[Stored data]
———
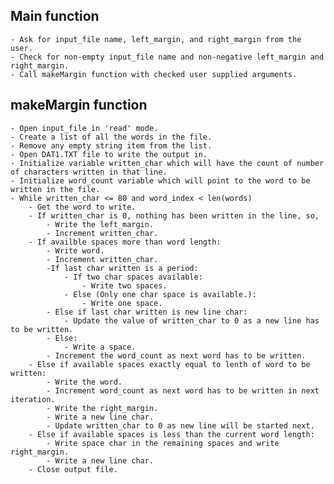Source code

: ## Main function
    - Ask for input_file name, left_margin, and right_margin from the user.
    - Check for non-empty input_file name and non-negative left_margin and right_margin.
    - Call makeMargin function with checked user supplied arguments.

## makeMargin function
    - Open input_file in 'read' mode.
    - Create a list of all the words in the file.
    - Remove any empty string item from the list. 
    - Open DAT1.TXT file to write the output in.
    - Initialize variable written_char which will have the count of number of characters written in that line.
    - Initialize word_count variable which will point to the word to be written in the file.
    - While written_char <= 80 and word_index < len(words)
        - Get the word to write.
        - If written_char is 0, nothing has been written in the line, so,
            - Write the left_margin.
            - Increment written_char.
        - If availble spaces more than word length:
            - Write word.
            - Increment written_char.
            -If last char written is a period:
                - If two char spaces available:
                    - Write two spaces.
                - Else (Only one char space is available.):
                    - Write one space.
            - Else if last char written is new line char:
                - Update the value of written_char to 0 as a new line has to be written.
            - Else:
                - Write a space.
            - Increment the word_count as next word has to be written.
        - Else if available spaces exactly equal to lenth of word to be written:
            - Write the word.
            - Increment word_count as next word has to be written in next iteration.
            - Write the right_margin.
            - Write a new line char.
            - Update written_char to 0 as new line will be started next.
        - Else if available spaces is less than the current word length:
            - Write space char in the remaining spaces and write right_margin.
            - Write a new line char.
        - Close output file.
———
▸ DIRECTIONS FOR THIS TASK: Looking at the entries, count the lines where the word "last" appears, and state the count by itself.

▸ ANSWER SECTION: 2